The input:
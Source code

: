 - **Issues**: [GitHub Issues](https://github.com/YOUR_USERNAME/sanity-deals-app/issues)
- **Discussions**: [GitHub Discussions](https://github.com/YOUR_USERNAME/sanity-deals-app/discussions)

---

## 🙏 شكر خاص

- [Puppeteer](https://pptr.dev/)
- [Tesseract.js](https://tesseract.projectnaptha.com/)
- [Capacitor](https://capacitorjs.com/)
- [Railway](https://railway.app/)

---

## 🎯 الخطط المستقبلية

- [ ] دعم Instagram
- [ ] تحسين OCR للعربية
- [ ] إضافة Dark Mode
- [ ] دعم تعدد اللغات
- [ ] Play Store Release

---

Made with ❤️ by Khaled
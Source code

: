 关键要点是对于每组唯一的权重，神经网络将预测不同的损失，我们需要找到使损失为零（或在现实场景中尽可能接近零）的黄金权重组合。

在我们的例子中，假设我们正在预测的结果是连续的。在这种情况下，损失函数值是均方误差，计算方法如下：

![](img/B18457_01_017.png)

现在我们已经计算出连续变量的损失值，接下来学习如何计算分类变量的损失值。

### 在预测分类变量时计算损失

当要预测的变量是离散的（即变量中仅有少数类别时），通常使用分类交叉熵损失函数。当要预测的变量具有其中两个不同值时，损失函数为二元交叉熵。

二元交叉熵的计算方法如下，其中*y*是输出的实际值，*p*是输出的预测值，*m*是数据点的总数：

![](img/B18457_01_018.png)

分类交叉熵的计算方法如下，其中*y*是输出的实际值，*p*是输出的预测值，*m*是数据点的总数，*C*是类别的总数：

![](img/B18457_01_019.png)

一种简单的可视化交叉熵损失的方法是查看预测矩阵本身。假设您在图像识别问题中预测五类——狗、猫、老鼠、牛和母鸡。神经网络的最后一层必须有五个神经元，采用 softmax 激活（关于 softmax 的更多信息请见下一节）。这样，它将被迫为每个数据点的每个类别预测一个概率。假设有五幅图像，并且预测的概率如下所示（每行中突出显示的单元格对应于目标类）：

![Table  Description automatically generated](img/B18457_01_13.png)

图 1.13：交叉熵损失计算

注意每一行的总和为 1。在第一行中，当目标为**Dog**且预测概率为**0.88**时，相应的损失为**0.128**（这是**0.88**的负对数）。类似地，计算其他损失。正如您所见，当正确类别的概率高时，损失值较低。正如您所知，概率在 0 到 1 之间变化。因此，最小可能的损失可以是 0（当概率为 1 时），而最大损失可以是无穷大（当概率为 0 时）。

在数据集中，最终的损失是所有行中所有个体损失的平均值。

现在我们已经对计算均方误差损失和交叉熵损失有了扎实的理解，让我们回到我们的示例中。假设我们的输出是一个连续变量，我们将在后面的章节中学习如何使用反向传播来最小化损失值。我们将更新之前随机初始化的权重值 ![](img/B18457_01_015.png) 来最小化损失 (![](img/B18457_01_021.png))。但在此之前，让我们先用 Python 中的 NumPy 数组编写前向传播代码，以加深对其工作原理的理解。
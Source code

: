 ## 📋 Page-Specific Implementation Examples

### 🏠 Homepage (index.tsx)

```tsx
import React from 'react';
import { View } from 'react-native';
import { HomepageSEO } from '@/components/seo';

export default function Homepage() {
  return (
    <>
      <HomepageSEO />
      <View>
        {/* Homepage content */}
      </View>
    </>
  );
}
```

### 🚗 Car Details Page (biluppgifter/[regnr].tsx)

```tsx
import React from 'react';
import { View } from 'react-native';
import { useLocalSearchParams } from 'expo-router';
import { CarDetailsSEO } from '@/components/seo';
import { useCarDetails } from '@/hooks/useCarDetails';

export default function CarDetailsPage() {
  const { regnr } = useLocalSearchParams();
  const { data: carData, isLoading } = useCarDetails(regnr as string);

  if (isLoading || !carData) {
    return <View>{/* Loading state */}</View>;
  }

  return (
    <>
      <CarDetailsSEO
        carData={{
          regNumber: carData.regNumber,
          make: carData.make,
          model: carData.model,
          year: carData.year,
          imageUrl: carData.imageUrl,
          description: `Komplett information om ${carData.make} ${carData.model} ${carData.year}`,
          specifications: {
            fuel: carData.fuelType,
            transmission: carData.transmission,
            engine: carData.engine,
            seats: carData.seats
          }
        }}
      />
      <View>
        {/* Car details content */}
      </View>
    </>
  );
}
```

Task objective: Your answer must be the full listing above, reproduced exactly.

Finished exercise:
Source code

: - **Issues**: [GitHub Issues](https://github.com/YOUR_USERNAME/sanity-deals-app/issues)
- **Discussions**: [GitHub Discussions](https://github.com/YOUR_USERNAME/sanity-deals-app/discussions)

---

## 🙏 شكر خاص

- [Puppeteer](https://pptr.dev/)
- [Tesseract.js](https://tesseract.projectnaptha.com/)
- [Capacitor](https://capacitorjs.com/)
- [Railway](https://railway.app/)

---

## 🎯 الخطط المستقبلية

- [ ] دعم Instagram
- [ ] تحسين OCR للعربية
- [ ] إضافة Dark Mode
- [ ] دعم تعدد اللغات
- [ ] Play Store Release

---

Made with ❤️ by Khaled
Source code

: 关键要点是对于每组唯一的权重，神经网络将预测不同的损失，我们需要找到使损失为零（或在现实场景中尽可能接近零）的黄金权重组合。

在我们的例子中，假设我们正在预测的结果是连续的。在这种情况下，损失函数值是均方误差，计算方法如下：

![](img/B18457_01_017.png)

现在我们已经计算出连续变量的损失值，接下来学习如何计算分类变量的损失值。

### 在预测分类变量时计算损失

当要预测的变量是离散的（即变量中仅有少数类别时），通常使用分类交叉熵损失函数。当要预测的变量具有其中两个不同值时，损失函数为二元交叉熵。

二元交叉熵的计算方法如下，其中*y*是输出的实际值，*p*是输出的预测值，*m*是数据点的总数：

![](img/B18457_01_018.png)

分类交叉熵的计算方法如下，其中*y*是输出的实际值，*p*是输出的预测值，*m*是数据点的总数，*C*是类别的总数：

![](img/B18457_01_019.png)

一种简单的可视化交叉熵损失的方法是查看预测矩阵本身。假设您在图像识别问题中预测五类——狗、猫、老鼠、牛和母鸡。神经网络的最后一层必须有五个神经元，采用 softmax 激活（关于 softmax 的更多信息请见下一节）。这样，它将被迫为每个数据点的每个类别预测一个概率。假设有五幅图像，并且预测的概率如下所示（每行中突出显示的单元格对应于目标类）：

![Table  Description automatically generated](img/B18457_01_13.png)

图 1.13：交叉熵损失计算

注意每一行的总和为 1。在第一行中，当目标为**Dog**且预测概率为**0.88**时，相应的损失为**0.128**（这是**0.88**的负对数）。类似地，计算其他损失。正如您所见，当正确类别的概率高时，损失值较低。正如您所知，概率在 0 到 1 之间变化。因此，最小可能的损失可以是 0（当概率为 1 时），而最大损失可以是无穷大（当概率为 0 时）。

在数据集中，最终的损失是所有行中所有个体损失的平均值。

现在我们已经对计算均方误差损失和交叉熵损失有了扎实的理解，让我们回到我们的示例中。假设我们的输出是一个连续变量，我们将在后面的章节中学习如何使用反向传播来最小化损失值。我们将更新之前随机初始化的权重值 ![](img/B18457_01_015.png) 来最小化损失 (![](img/B18457_01_021.png))。但在此之前，让我们先用 Python 中的 NumPy 数组编写前向传播代码，以加深对其工作原理的理解。
Source code

: ## 📋 Page-Specific Implementation Examples

### 🏠 Homepage (index.tsx)

```tsx
import React from 'react';
import { View } from 'react-native';
import { HomepageSEO } from '@/components/seo';

export default function Homepage() {
  return (
    <>
      <HomepageSEO />
      <View>
        {/* Homepage content */}
      </View>
    </>
  );
}
```

### 🚗 Car Details Page (biluppgifter/[regnr].tsx)

```tsx
import React from 'react';
import { View } from 'react-native';
import { useLocalSearchParams } from 'expo-router';
import { CarDetailsSEO } from '@/components/seo';
import { useCarDetails } from '@/hooks/useCarDetails';

export default function CarDetailsPage() {
  const { regnr } = useLocalSearchParams();
  const { data: carData, isLoading } = useCarDetails(regnr as string);

  if (isLoading || !carData) {
    return <View>{/* Loading state */}</View>;
  }

  return (
    <>
      <CarDetailsSEO
        carData={{
          regNumber: carData.regNumber,
          make: carData.make,
          model: carData.model,
          year: carData.year,
          imageUrl: carData.imageUrl,
          description: `Komplett information om ${carData.make} ${carData.model} ${carData.year}`,
          specifications: {
            fuel: carData.fuelType,
            transmission: carData.transmission,
            engine: carData.engine,
            seats: carData.seats
          }
        }}
      />
      <View>
        {/* Car details content */}
      </View>
    </>
  );
}
```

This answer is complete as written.